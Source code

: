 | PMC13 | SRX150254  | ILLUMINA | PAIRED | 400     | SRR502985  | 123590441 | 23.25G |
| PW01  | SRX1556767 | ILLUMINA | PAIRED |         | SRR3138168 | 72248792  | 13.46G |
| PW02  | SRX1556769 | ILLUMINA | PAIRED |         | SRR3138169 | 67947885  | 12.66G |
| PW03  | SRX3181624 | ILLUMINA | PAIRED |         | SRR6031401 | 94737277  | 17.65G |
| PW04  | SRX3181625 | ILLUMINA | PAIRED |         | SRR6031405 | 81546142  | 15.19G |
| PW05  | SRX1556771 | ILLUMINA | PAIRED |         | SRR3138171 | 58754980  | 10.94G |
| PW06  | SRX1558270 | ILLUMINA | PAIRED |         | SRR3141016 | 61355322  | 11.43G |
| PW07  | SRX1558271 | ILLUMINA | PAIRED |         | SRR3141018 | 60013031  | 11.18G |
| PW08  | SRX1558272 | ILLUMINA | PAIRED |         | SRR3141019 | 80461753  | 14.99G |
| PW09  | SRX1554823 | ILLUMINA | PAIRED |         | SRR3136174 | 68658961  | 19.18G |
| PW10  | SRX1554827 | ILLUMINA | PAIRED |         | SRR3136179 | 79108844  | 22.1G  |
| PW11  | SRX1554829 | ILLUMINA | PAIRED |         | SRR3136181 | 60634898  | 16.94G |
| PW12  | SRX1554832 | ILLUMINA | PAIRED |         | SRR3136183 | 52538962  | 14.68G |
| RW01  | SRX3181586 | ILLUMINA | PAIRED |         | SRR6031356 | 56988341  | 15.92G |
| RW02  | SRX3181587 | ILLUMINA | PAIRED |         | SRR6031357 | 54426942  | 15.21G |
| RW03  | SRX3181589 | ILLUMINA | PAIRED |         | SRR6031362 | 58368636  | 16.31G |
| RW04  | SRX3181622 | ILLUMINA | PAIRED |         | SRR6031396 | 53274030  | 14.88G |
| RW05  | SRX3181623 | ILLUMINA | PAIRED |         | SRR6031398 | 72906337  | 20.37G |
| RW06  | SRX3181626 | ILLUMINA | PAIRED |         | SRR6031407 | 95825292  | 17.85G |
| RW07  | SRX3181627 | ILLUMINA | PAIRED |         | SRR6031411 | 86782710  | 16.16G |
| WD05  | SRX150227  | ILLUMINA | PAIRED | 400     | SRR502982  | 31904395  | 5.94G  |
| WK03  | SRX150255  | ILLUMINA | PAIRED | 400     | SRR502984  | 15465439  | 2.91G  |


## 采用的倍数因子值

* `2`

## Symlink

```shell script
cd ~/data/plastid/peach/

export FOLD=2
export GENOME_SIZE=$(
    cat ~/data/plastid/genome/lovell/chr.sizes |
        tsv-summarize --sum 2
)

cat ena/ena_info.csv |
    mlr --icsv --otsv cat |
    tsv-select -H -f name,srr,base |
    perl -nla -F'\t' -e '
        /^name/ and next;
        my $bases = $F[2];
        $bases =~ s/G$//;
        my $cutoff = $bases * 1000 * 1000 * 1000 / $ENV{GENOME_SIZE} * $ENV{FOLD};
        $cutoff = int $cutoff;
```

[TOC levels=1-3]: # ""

PROBLEM DETAILS
Exactly as given, repeat every record above.

WORKED SOLUTION
Source code

: | PMC13 | SRX150254  | ILLUMINA | PAIRED | 400     | SRR502985  | 123590441 | 23.25G |
| PW01  | SRX1556767 | ILLUMINA | PAIRED |         | SRR3138168 | 72248792  | 13.46G |
| PW02  | SRX1556769 | ILLUMINA | PAIRED |         | SRR3138169 | 67947885  | 12.66G |
| PW03  | SRX3181624 | ILLUMINA | PAIRED |         | SRR6031401 | 94737277  | 17.65G |
| PW04  | SRX3181625 | ILLUMINA | PAIRED |         | SRR6031405 | 81546142  | 15.19G |
| PW05  | SRX1556771 | ILLUMINA | PAIRED |         | SRR3138171 | 58754980  | 10.94G |
| PW06  | SRX1558270 | ILLUMINA | PAIRED |         | SRR3141016 | 61355322  | 11.43G |
| PW07  | SRX1558271 | ILLUMINA | PAIRED |         | SRR3141018 | 60013031  | 11.18G |
| PW08  | SRX1558272 | ILLUMINA | PAIRED |         | SRR3141019 | 80461753  | 14.99G |
| PW09  | SRX1554823 | ILLUMINA | PAIRED |         | SRR3136174 | 68658961  | 19.18G |
| PW10  | SRX1554827 | ILLUMINA | PAIRED |         | SRR3136179 | 79108844  | 22.1G  |
| PW11  | SRX1554829 | ILLUMINA | PAIRED |         | SRR3136181 | 60634898  | 16.94G |
| PW12  | SRX1554832 | ILLUMINA | PAIRED |         | SRR3136183 | 52538962  | 14.68G |
| RW01  | SRX3181586 | ILLUMINA | PAIRED |         | SRR6031356 | 56988341  | 15.92G |
| RW02  | SRX3181587 | ILLUMINA | PAIRED |         | SRR6031357 | 54426942  | 15.21G |
| RW03  | SRX3181589 | ILLUMINA | PAIRED |         | SRR6031362 | 58368636  | 16.31G |
| RW04  | SRX3181622 | ILLUMINA | PAIRED |         | SRR6031396 | 53274030  | 14.88G |
| RW05  | SRX3181623 | ILLUMINA | PAIRED |         | SRR6031398 | 72906337  | 20.37G |
| RW06  | SRX3181626 | ILLUMINA | PAIRED |         | SRR6031407 | 95825292  | 17.85G |
| RW07  | SRX3181627 | ILLUMINA | PAIRED |         | SRR6031411 | 86782710  | 16.16G |
| WD05  | SRX150227  | ILLUMINA | PAIRED | 400     | SRR502982  | 31904395  | 5.94G  |
| WK03  | SRX150255  | ILLUMINA | PAIRED | 400     | SRR502984  | 15465439  | 2.91G  |


## 采用的倍数因子值

* `2`

## Symlink

```shell script
cd ~/data/plastid/peach/

export FOLD=2
export GENOME_SIZE=$(
    cat ~/data/plastid/genome/lovell/chr.sizes |
        tsv-summarize --sum 2
)

cat ena/ena_info.csv |
    mlr --icsv --otsv cat |
    tsv-select -H -f name,srr,base |
    perl -nla -F'\t' -e '
        /^name/ and next;
        my $bases = $F[2];
        $bases =~ s/G$//;
        my $cutoff = $bases * 1000 * 1000 * 1000 / $ENV{GENOME_SIZE} * $ENV{FOLD};
        $cutoff = int $cutoff;
```

[TOC levels=1-3]: # ""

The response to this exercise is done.